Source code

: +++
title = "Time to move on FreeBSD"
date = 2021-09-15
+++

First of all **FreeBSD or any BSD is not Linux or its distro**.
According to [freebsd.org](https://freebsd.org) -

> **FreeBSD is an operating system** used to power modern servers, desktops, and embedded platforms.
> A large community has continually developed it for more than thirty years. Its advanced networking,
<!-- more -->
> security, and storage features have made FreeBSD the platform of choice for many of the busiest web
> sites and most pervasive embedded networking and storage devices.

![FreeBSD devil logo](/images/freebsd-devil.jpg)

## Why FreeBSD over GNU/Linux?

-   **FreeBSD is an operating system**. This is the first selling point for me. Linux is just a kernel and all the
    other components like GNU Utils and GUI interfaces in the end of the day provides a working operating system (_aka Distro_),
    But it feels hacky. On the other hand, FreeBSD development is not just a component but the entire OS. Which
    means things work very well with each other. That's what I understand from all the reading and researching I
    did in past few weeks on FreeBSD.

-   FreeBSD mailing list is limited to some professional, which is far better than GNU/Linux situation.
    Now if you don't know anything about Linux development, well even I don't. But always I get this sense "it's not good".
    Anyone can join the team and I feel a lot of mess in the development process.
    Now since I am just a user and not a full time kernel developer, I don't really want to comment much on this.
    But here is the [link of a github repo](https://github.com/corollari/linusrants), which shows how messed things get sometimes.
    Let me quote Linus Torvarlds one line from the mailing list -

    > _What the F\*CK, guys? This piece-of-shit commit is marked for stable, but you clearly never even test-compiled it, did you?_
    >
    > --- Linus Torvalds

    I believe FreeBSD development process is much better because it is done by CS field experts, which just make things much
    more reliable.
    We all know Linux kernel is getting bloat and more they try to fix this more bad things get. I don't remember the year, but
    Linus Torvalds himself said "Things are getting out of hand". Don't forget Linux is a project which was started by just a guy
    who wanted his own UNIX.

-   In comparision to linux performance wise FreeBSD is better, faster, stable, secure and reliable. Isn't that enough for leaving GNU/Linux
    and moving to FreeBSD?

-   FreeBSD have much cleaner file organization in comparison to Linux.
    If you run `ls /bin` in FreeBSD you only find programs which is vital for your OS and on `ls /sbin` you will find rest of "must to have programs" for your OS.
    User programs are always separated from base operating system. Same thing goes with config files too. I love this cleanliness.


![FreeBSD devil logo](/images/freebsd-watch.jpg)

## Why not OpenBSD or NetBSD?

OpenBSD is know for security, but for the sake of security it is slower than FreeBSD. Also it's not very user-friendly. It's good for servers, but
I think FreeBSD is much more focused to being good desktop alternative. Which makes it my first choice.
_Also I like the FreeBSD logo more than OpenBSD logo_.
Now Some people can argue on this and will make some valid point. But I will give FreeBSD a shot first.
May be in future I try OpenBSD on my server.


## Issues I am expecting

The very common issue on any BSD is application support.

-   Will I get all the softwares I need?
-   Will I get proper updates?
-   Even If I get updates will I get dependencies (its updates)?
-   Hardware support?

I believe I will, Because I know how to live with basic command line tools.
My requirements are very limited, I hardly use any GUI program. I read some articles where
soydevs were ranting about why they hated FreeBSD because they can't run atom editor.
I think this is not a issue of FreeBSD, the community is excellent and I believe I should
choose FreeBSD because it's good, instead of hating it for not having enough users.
__________
**DIRECTIONS FOR THIS TASK**
From the records above, copy only the lines starting with the line that holds "date = 2021-09-15" and going on through the line that holds "and embedded platforms.", exactly as written.

**RESPONSE TO THIS TASK**
date = 2021-09-15
+++

First of all **FreeBSD or any BSD is not Linux or its distro**.
According to [freebsd.org](https://freebsd.org) -

> **FreeBSD is an operating system** used to power modern servers, desktops, and embedded platforms.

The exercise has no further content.